## [Task statement]
Verbatim transcription of the listing is needed.
-*-
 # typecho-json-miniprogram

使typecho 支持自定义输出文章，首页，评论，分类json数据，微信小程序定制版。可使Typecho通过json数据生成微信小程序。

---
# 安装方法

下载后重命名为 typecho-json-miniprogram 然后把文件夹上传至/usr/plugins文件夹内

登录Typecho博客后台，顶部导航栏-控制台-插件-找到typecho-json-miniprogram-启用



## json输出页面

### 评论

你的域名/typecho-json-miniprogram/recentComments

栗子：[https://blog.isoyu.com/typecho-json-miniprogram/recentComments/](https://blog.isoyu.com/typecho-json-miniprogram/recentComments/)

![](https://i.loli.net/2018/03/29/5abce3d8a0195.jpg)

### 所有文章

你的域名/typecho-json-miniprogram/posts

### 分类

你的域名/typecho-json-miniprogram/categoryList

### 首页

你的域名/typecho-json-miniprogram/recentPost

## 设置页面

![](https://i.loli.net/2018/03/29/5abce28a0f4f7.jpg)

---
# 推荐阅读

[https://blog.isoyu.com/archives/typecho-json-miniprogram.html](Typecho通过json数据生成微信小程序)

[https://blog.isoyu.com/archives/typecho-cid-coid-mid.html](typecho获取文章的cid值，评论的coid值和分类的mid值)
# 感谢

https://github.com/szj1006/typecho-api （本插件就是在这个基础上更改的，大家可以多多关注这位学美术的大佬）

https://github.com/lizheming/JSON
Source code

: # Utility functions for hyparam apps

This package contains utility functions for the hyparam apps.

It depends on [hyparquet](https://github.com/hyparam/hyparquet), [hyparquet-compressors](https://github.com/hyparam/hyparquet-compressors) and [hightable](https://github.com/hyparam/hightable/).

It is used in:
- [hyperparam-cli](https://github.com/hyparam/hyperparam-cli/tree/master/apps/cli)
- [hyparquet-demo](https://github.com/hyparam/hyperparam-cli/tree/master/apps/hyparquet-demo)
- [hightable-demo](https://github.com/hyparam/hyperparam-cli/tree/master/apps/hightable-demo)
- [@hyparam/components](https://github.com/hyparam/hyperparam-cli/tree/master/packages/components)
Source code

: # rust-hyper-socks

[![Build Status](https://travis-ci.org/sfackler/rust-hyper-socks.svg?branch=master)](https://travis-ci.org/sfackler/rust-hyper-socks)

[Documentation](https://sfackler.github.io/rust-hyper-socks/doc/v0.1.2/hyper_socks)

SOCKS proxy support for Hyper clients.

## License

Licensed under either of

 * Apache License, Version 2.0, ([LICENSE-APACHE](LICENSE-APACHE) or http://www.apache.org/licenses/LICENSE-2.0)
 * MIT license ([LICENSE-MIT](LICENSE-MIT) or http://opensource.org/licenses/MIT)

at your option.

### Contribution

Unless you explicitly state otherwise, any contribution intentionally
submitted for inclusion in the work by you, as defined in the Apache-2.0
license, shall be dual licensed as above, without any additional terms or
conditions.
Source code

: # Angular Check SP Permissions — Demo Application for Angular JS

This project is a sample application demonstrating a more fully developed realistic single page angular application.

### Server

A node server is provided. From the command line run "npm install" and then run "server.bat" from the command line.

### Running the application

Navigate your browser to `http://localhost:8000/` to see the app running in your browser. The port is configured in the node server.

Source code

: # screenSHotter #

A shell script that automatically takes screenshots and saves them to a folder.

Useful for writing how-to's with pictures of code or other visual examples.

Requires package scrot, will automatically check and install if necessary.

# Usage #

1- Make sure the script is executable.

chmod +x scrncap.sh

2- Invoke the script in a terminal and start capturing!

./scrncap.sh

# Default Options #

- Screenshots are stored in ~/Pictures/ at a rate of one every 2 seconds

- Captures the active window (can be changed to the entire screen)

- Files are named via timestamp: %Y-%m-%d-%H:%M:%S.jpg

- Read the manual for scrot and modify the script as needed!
-*-
## [Expected output]
 # typecho-json-miniprogram

使typecho 支持自定义输出文章，首页，评论，分类json数据，微信小程序定制版。可使Typecho通过json数据生成微信小程序。

---
# 安装方法

下载后重命名为 typecho-json-miniprogram 然后把文件夹上传至/usr/plugins文件夹内

登录Typecho博客后台，顶部导航栏-控制台-插件-找到typecho-json-miniprogram-启用



## json输出页面

### 评论

你的域名/typecho-json-miniprogram/recentComments

栗子：[https://blog.isoyu.com/typecho-json-miniprogram/recentComments/](https://blog.isoyu.com/typecho-json-miniprogram/recentComments/)

![](https://i.loli.net/2018/03/29/5abce3d8a0195.jpg)

### 所有文章

你的域名/typecho-json-miniprogram/posts

### 分类

你的域名/typecho-json-miniprogram/categoryList

### 首页

你的域名/typecho-json-miniprogram/recentPost

## 设置页面

![](https://i.loli.net/2018/03/29/5abce28a0f4f7.jpg)

---
# 推荐阅读

[https://blog.isoyu.com/archives/typecho-json-miniprogram.html](Typecho通过json数据生成微信小程序)

[https://blog.isoyu.com/archives/typecho-cid-coid-mid.html](typecho获取文章的cid值，评论的coid值和分类的mid值)
# 感谢

https://github.com/szj1006/typecho-api （本插件就是在这个基础上更改的，大家可以多多关注这位学美术的大佬）

https://github.com/lizheming/JSON
Source code

: # Utility functions for hyparam apps

This package contains utility functions for the hyparam apps.

It depends on [hyparquet](https://github.com/hyparam/hyparquet), [hyparquet-compressors](https://github.com/hyparam/hyparquet-compressors) and [hightable](https://github.com/hyparam/hightable/).

It is used in:
- [hyperparam-cli](https://github.com/hyparam/hyperparam-cli/tree/master/apps/cli)
- [hyparquet-demo](https://github.com/hyparam/hyperparam-cli/tree/master/apps/hyparquet-demo)
- [hightable-demo](https://github.com/hyparam/hyperparam-cli/tree/master/apps/hightable-demo)
- [@hyparam/components](https://github.com/hyparam/hyperparam-cli/tree/master/packages/components)
Source code

: # rust-hyper-socks

[![Build Status](https://travis-ci.org/sfackler/rust-hyper-socks.svg?branch=master)](https://travis-ci.org/sfackler/rust-hyper-socks)

[Documentation](https://sfackler.github.io/rust-hyper-socks/doc/v0.1.2/hyper_socks)

SOCKS proxy support for Hyper clients.

## License

Licensed under either of

 * Apache License, Version 2.0, ([LICENSE-APACHE](LICENSE-APACHE) or http://www.apache.org/licenses/LICENSE-2.0)
 * MIT license ([LICENSE-MIT](LICENSE-MIT) or http://opensource.org/licenses/MIT)

at your option.

### Contribution

Unless you explicitly state otherwise, any contribution intentionally
submitted for inclusion in the work by you, as defined in the Apache-2.0
license, shall be dual licensed as above, without any additional terms or
conditions.
Source code

: # Angular Check SP Permissions — Demo Application for Angular JS

This project is a sample application demonstrating a more fully developed realistic single page angular application.

### Server

A node server is provided. From the command line run "npm install" and then run "server.bat" from the command line.

### Running the application

Navigate your browser to `http://localhost:8000/` to see the app running in your browser. The port is configured in the node server.

Source code

: # screenSHotter #

A shell script that automatically takes screenshots and saves them to a folder.

Useful for writing how-to's with pictures of code or other visual examples.

Requires package scrot, will automatically check and install if necessary.

# Usage #

1- Make sure the script is executable.

chmod +x scrncap.sh

2- Invoke the script in a terminal and start capturing!

./scrncap.sh

# Default Options #

- Screenshots are stored in ~/Pictures/ at a rate of one every 2 seconds

- Captures the active window (can be changed to the entire screen)

- Files are named via timestamp: %Y-%m-%d-%H:%M:%S.jpg

- Read the manual for scrot and modify the script as needed!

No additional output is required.